Seldomly, we’d get an inch of snow. The tiny ice crystals would instantly melt away, coating the streets in a porridge of mud, but watching the large snowflakes twirl in a flurry through the window in my apartment at Ilasall had been the rare moments of peace I could find in the confines of the city.

But things had changed. A single thought about the seven letters forming the name of the trap I’d spent my entire life in up until I ended up here awakened my nausea.

Sitting cross-legged in the clearing in the woods near our compound, I fixed my jacket and flicked dirt off my sweatpants. I should’ve worn jeans. Or that pair of leather pants Jayla kept trying to talk me into buying.

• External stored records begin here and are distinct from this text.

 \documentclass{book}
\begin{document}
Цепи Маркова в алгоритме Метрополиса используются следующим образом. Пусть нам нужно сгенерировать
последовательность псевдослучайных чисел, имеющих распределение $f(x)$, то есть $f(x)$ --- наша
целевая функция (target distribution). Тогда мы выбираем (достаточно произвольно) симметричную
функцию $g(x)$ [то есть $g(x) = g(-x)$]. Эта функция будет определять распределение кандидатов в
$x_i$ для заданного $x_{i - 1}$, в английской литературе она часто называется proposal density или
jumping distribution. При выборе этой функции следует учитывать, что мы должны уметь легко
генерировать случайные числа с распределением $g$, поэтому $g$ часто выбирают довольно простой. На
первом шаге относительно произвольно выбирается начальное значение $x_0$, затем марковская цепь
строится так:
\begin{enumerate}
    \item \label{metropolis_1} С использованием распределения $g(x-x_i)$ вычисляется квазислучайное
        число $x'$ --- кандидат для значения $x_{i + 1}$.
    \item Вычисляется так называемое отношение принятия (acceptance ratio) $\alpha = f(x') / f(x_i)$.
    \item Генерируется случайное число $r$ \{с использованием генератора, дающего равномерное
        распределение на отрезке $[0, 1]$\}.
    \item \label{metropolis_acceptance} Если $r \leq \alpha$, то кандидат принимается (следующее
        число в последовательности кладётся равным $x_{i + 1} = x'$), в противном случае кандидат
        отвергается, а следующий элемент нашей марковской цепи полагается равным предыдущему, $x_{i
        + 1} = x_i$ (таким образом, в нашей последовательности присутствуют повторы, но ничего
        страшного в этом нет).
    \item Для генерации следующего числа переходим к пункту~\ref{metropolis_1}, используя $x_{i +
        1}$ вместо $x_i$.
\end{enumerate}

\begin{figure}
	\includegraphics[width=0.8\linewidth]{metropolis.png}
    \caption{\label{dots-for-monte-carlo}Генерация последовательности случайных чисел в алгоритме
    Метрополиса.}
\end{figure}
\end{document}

“How are you doing?” I asked Malaya, gazing at the night sky full of stars, some brighter than others, yet all shimmering peacefully together. As if the gods had sensed her need for support and paused their war, ignoring me and flickering in a pattern that lured Malaya’s smile out.

And they were as uncommon as snow in winter. For the last two months, she’d kept herself aside from everyone. She’d mentioned she enjoyed cooking, so we got her a job in our common kitchen, and she spent most of her time there, alone, for hours after closing.

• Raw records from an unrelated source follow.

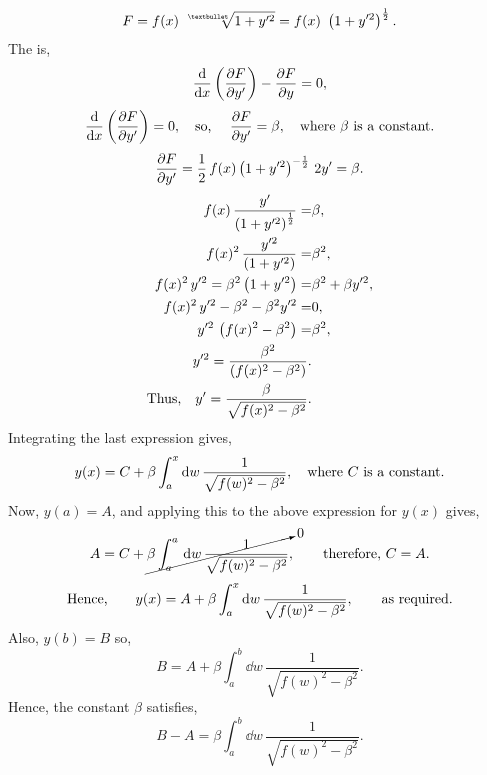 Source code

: \def\yp{y^{\prime}}
\vspace{-6mm}
\begin{equation*}
	F=f(x)\,\,\sqrt[•]{1+y^{\prime2}} = f(x)\,\,\lr{1 + y^{\prime2}}^\half.
\end{equation*}
The \el is,
\[
	\ELE{F}{x}{y},
\]
\[
	\deriv{}{x}\lr{\pderiv{F}{y^\prime}} = 0,\quad\textrm{so, }\quad\pderiv{F}{y^\prime} = \beta,\quad \textrm{where } \beta \textrm{ is a constant.}
\]
\[
	\pderiv{F}{y^\prime} =\half\, f(x) \lr{ 1+y^{\prime2}}^{-\half}\,2y^\prime = \beta.
\]
\begin{align*}
	f(x) \,   \frac{y^\prime}{\lr{1 + y^{\prime2}}^\half} =&\beta,\\
	f(x)^2 \, \frac{y^{\prime2}}{\lr{1 + y^{\prime2}}} =& \beta^2,\\
	f(x)^2 \,y^{\prime2} = \beta^2\lr{1 + y^{\prime2}} =& \beta^2 + \beta y^{\prime2},\\
	f(x)^2 \,y^{\prime2} - \beta^2 - \beta^2 y^{\prime2} =& 0,\\
	y^{\prime2} \,\lr{f(x)^2 - \beta^2 } =& \beta^2,\\
	y^{\prime2}  = \frac{\beta^2}{\lr{f(x)^2 - \beta^2 }}.\\
	\textrm{Thus,}\quad y^{\prime}  = \frac{\beta}{\sqrt{f(x)^2 - \beta^2 }}.
\end{align*}
Integrating the last expression gives,
\[
	y(x) = C + \beta \Int{a}{x}{w}\frac{1}{\sqrt{f(w)^2 - \beta^2 }},\quad\textrm{where $C$ is a constant.}
\]
Now, $y(a) = A$, and applying this to the above expression for $y(x)$ gives,
\[
	A = C + \cancelto{0}{\beta\int_a^a\dd w\, \frac{1}{\sqrt{f(w)^2 -\beta^2}}},\qquad\textrm{therefore, } C=A.
\]
\[
	\textrm{Hence,}\qquad y(x) = A + \beta \Int{a}{x}{w}\frac{1}{\sqrt{f(w)^2 - \beta^2 }},\qquad\textrm{as required.}
\]
Also, $y(b) = B$ so,
\[
	B = A + \beta\int_a^b\dd w\, \frac{1}{\sqrt{f(w)^2 -\beta^2}}.
\]
Hence, the constant $\beta$ satisfies,
\[
	B - A = \beta \int_a^b\dd w\, \frac{1}{\sqrt{f(w)^2 -\beta^2}}.
\]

It cracked my stone-cased heart.

So when I’d found myself in her safe place in search of dinner for tonight and caught her hovering by the window and observing people swarming the street outside like bees, I had to do something.

“I’m okay.” Malaya tucked her straight blonde hair behind her ear. “Thank you for bringing me here. I can see why you like it so much.”

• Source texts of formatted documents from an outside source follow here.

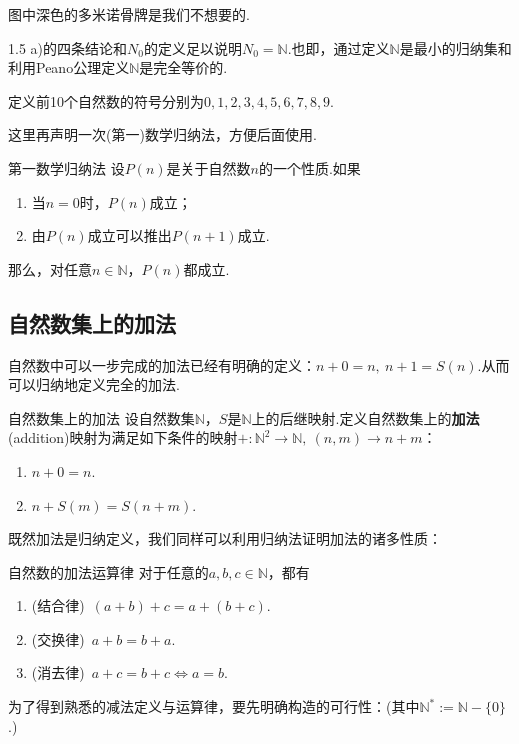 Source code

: \documentclass[lang=cn, zihao=5]{elegantbook}
\begin{document}
图中深色的多米诺骨牌是我们不想要的.

1.5 a)的四条结论和$N_0$的定义足以说明$N_0=\mathbb{N}$.也即，通过定义$\mathbb{N}$是最小的归纳集和利用Peano公理定义$\mathbb{N}$是完全等价的.

定义前10个自然数的符号分别为$0,1,2,3,4,5,6,7,8,9$.

这里再声明一次(第一)数学归纳法，方便后面使用.

\begin{theorem}{第一数学归纳法}
	设$P(n)$是关于自然数$n$的一个性质.如果
	\begin{enumerate}
		\item 当$n=0$时，$P(n)$成立；
		\item 由$P(n)$成立可以推出$P(n+1)$成立.
	\end{enumerate}
	那么，对任意$n \in \mathbb{N}$，$P(n)$都成立.
\end{theorem}

\subsection{自然数集上的加法}

自然数中可以一步完成的加法已经有明确的定义：$n+0=n,~n+1=S(n)$.从而可以归纳地定义完全的加法.

\begin{definition}{自然数集上的加法}
	设自然数集$\mathbb{N}$，$S$是$\mathbb{N}$上的后继映射.定义自然数集上的\textbf{加法}(addition)映射为满足如下条件的映射$+:\mathbb{N}^2 \to \mathbb{N},~(n,m) \to n+m$：
	\begin{enumerate}
		\item $n+0=n$.
		\item $n+S(m)=S(n+m)$.
	\end{enumerate}
\end{definition}

既然加法是归纳定义，我们同样可以利用归纳法证明加法的诸多性质：

\begin{proposition}{自然数的加法运算律}
	对于任意的$a,b,c \in \mathbb{N}$，都有
	\begin{enumerate}
		\item (结合律)~$(a+b)+c = a+(b+c)$.
		\item (交换律)~$a+b=b+a$.
		\item (消去律)~$a+c=b+c \Leftrightarrow a=b$.
	\end{enumerate}
\end{proposition}

为了得到熟悉的减法定义与运算律，要先明确构造的可行性：(其中$\mathbb{N}^* := \mathbb{N} - \{ 0 \}$.)
\end{document}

“I guessed you would.” I nudged her. “But to be honest, I brought you here for two reasons.”

“Two? You said you just wanted to show me the clearing.” She hurriedly scooched a foot away from me, her eyes widening. “Are you planning to do something to me?”

“No, no! I’m not going to do anything to you.

” Alarm bells ringing in my head halted my need to physically soothe her.

What the hell had her assigned partner in Ilasall done to her besides starvation?

I stuck my hands under my thighs to ease the itch and mentally cringed at the sensation of wet mud coating my skin in a slimy layer.

“I didn’t mean to scare you. I simply meant I wanted to ask you a question. That’s the second reason.”

Quiet, she plucked a grass blade and tied it into a knot, pointedly avoiding looking up at me.

“You know, you remind me of someone who was very close to me. Someone I suspect I might have loved. I see parts of her in you.” I attempted to mimic her movements and ripped the grass blade to shreds in the process.

Gentleness was not something I excelled at.

“You have that same kindness. Like you couldn’t hurt a fly, even if it bit you in the ass. ”

“I’d like to see such a fly.” She laughed softly, and the sound of it smoothed the cuts her fear of my intentions had left beneath my rib cage.

“Malaya, I have to ask.” Damp grass tickled my palm as it hovered above the blades. A sudden whim, and I could crush them down to nothing. They wouldn’t even detect it coming. “What’s wrong? It feels like we’re losing you.”

She fiddled with the sleeve of her dark blue coat, her fluttering lashes practically transparent.

“What is it?” I searched her heart-shaped face, so young and innocent. Yet so haunted. “You know I’m not going to let anyone hurt you. Including me.”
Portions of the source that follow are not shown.